Records →

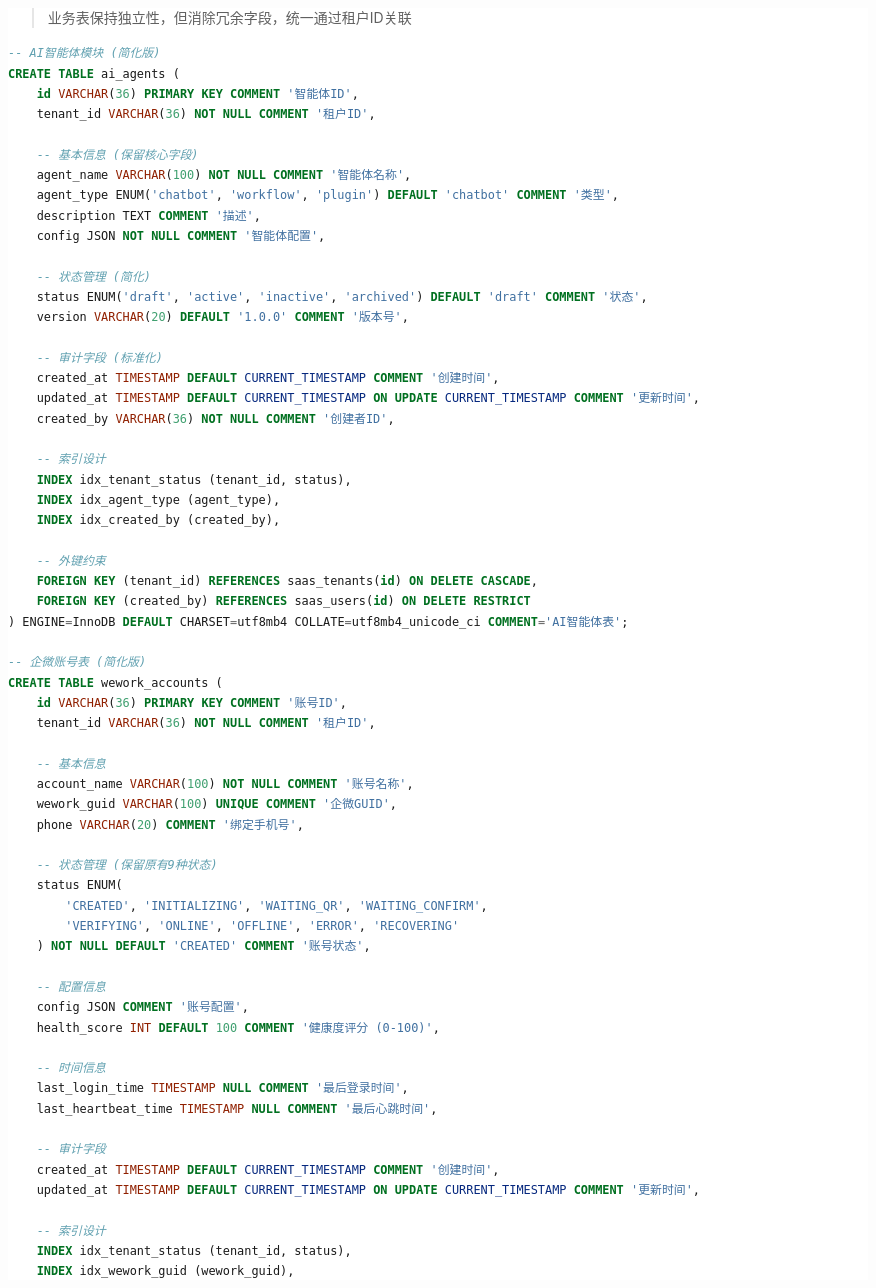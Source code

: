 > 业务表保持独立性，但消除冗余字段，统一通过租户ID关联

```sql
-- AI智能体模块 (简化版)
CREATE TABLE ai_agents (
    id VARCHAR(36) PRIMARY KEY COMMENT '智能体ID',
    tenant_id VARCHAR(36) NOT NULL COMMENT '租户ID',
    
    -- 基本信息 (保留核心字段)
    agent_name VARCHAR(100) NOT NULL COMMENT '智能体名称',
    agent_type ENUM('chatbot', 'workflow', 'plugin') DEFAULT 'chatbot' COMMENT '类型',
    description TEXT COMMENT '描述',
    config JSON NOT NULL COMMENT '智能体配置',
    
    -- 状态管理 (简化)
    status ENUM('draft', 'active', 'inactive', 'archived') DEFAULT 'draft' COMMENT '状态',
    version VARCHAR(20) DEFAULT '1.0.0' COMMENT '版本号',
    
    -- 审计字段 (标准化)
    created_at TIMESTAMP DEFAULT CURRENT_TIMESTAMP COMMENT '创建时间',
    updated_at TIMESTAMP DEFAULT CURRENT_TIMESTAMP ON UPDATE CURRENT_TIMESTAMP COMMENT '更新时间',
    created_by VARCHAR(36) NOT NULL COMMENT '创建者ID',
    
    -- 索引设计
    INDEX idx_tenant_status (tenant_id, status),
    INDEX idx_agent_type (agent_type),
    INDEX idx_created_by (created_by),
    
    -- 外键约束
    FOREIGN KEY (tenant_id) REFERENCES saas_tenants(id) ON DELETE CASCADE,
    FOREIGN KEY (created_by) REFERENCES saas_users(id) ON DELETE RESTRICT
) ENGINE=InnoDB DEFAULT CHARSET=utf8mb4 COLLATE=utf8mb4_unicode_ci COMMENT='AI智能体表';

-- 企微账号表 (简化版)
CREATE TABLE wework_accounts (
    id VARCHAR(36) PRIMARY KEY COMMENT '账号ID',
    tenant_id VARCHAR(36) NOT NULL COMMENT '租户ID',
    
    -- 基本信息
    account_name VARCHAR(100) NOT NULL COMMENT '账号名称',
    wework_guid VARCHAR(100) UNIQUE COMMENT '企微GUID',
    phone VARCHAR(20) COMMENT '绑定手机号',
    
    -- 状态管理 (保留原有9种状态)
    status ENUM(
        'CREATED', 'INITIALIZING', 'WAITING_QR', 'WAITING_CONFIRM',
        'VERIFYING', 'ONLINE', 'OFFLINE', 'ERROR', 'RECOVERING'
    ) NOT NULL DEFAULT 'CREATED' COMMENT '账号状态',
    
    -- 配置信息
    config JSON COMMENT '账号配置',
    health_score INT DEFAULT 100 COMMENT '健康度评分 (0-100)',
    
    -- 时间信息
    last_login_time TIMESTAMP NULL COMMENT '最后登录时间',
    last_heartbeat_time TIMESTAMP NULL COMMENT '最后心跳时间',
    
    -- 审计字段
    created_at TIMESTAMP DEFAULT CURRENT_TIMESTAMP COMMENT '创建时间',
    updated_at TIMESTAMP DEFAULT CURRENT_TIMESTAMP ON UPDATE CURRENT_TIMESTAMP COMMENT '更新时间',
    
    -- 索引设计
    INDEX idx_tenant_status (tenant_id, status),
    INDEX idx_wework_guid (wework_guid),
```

Task to complete → From the listing, please work out how many lines contain "JSON". Give the number only.

Response → 2